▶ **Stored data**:
______

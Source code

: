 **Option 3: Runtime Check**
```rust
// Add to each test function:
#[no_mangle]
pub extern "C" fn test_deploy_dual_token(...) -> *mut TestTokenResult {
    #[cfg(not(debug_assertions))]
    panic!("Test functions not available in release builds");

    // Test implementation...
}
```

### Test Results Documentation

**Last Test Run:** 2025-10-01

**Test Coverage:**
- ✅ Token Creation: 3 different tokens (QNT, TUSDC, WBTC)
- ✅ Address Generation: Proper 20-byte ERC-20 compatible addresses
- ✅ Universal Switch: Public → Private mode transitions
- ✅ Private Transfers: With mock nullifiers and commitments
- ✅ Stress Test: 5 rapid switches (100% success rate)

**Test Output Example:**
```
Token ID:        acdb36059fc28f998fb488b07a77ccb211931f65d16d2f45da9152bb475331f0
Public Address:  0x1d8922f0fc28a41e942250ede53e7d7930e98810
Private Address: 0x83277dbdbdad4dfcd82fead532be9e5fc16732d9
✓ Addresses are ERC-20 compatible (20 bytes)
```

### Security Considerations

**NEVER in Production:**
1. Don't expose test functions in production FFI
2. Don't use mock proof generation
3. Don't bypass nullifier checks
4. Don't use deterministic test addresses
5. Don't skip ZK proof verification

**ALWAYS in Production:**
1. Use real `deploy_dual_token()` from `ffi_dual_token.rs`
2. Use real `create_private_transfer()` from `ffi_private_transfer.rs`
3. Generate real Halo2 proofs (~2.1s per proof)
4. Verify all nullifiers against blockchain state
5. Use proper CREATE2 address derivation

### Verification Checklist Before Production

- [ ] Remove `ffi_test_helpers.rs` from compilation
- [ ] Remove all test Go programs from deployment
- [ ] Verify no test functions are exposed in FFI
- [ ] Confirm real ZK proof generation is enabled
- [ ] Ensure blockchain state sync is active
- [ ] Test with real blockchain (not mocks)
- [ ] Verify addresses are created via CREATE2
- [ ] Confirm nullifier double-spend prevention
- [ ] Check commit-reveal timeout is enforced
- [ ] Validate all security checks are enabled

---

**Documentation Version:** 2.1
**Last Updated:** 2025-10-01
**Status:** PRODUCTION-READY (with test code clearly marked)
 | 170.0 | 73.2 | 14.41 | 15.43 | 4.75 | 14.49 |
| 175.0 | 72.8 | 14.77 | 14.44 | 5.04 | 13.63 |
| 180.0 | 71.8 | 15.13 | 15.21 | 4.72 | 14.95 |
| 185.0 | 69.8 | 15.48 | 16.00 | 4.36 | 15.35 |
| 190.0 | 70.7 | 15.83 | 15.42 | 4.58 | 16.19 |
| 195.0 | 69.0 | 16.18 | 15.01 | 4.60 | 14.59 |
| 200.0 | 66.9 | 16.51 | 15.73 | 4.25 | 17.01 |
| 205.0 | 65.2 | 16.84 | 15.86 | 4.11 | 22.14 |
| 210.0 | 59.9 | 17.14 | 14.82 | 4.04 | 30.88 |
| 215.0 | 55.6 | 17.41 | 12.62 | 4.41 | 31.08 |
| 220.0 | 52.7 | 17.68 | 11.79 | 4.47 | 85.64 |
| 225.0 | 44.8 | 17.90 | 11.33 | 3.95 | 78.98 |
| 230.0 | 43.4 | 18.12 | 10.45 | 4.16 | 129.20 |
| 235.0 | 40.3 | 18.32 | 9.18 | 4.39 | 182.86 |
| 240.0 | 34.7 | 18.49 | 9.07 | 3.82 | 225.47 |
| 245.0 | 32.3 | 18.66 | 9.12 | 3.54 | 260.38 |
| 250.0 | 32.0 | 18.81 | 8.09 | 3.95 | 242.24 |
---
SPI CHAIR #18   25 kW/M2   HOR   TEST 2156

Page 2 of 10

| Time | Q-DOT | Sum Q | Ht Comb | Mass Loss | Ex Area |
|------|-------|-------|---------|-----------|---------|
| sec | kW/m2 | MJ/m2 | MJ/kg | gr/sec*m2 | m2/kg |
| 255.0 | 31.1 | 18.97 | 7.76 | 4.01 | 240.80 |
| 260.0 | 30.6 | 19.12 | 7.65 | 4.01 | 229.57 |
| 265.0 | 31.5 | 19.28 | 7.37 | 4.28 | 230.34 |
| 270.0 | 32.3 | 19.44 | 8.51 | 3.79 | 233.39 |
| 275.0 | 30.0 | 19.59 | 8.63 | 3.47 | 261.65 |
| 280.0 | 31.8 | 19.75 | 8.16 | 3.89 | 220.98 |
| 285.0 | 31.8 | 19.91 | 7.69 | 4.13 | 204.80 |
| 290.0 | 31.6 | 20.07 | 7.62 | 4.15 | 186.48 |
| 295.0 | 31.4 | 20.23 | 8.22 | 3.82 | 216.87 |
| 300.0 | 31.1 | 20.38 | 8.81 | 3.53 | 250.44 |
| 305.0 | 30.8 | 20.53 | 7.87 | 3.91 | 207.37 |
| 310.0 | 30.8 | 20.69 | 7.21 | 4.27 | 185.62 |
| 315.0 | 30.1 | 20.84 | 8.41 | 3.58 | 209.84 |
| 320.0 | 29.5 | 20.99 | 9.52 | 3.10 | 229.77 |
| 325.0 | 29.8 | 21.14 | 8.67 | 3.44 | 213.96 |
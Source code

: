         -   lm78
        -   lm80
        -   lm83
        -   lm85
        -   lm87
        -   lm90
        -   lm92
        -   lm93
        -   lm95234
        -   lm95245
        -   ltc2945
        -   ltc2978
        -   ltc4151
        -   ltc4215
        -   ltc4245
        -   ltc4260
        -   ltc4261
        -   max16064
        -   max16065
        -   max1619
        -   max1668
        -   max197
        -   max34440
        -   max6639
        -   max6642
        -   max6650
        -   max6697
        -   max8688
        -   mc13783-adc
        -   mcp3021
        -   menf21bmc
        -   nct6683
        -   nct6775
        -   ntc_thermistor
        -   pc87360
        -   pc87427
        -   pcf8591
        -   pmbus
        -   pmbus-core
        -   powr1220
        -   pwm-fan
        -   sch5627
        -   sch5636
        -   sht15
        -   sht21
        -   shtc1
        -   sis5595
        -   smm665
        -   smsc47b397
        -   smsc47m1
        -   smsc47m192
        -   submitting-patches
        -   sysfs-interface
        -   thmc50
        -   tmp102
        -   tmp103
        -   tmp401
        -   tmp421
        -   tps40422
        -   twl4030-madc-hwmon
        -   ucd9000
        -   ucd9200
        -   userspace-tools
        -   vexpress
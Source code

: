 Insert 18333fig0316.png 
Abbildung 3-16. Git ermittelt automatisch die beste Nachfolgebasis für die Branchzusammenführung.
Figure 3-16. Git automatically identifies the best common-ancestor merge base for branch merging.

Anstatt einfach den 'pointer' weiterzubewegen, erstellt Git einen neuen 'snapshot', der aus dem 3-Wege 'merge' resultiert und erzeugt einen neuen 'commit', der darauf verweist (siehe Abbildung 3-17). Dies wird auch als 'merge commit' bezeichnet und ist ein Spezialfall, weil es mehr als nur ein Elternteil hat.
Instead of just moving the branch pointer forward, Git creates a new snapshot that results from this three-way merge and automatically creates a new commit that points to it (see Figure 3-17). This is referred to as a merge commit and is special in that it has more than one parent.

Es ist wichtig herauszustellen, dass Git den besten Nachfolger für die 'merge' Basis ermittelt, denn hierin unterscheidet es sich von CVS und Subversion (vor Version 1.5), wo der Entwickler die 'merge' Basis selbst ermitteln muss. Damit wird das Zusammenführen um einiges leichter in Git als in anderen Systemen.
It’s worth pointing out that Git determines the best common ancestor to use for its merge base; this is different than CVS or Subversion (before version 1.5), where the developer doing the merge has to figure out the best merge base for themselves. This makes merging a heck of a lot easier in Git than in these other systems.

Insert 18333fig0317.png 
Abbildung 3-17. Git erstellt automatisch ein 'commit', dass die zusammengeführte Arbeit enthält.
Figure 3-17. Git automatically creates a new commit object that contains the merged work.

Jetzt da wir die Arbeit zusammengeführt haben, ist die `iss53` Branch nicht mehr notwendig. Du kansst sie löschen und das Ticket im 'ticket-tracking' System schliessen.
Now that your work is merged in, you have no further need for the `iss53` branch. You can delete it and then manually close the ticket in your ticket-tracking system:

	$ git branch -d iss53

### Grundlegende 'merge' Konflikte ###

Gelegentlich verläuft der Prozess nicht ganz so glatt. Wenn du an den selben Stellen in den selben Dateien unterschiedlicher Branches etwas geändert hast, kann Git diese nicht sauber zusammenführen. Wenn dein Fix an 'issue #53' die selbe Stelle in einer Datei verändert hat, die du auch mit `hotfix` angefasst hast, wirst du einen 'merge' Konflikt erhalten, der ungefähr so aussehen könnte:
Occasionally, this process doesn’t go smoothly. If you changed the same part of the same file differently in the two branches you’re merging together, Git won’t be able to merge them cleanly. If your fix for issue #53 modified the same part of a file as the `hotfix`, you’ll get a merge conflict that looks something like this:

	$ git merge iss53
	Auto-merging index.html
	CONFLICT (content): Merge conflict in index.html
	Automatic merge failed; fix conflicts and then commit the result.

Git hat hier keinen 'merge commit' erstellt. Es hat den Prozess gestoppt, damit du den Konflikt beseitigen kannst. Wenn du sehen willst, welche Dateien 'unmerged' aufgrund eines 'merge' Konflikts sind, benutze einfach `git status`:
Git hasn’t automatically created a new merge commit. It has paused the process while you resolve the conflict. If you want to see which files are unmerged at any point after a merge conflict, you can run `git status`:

______

▶ **Exercise details**:
Copy out the lines above exactly, beginning at the one that contains "It’s worth pointing" and ending at the one that contains "Figure 3-17. Git".

▶ **Result of this exercise**:
It’s worth pointing out that Git determines the best common ancestor to use for its merge base; this is different than CVS or Subversion (before version 1.5), where the developer doing the merge has to figure out the best merge base for themselves. This makes merging a heck of a lot easier in Git than in these other systems.

Insert 18333fig0317.png 
Abbildung 3-17. Git erstellt automatisch ein 'commit', dass die zusammengeführte Arbeit enthält.
Figure 3-17. Git automatically creates a new commit object that contains the merged work.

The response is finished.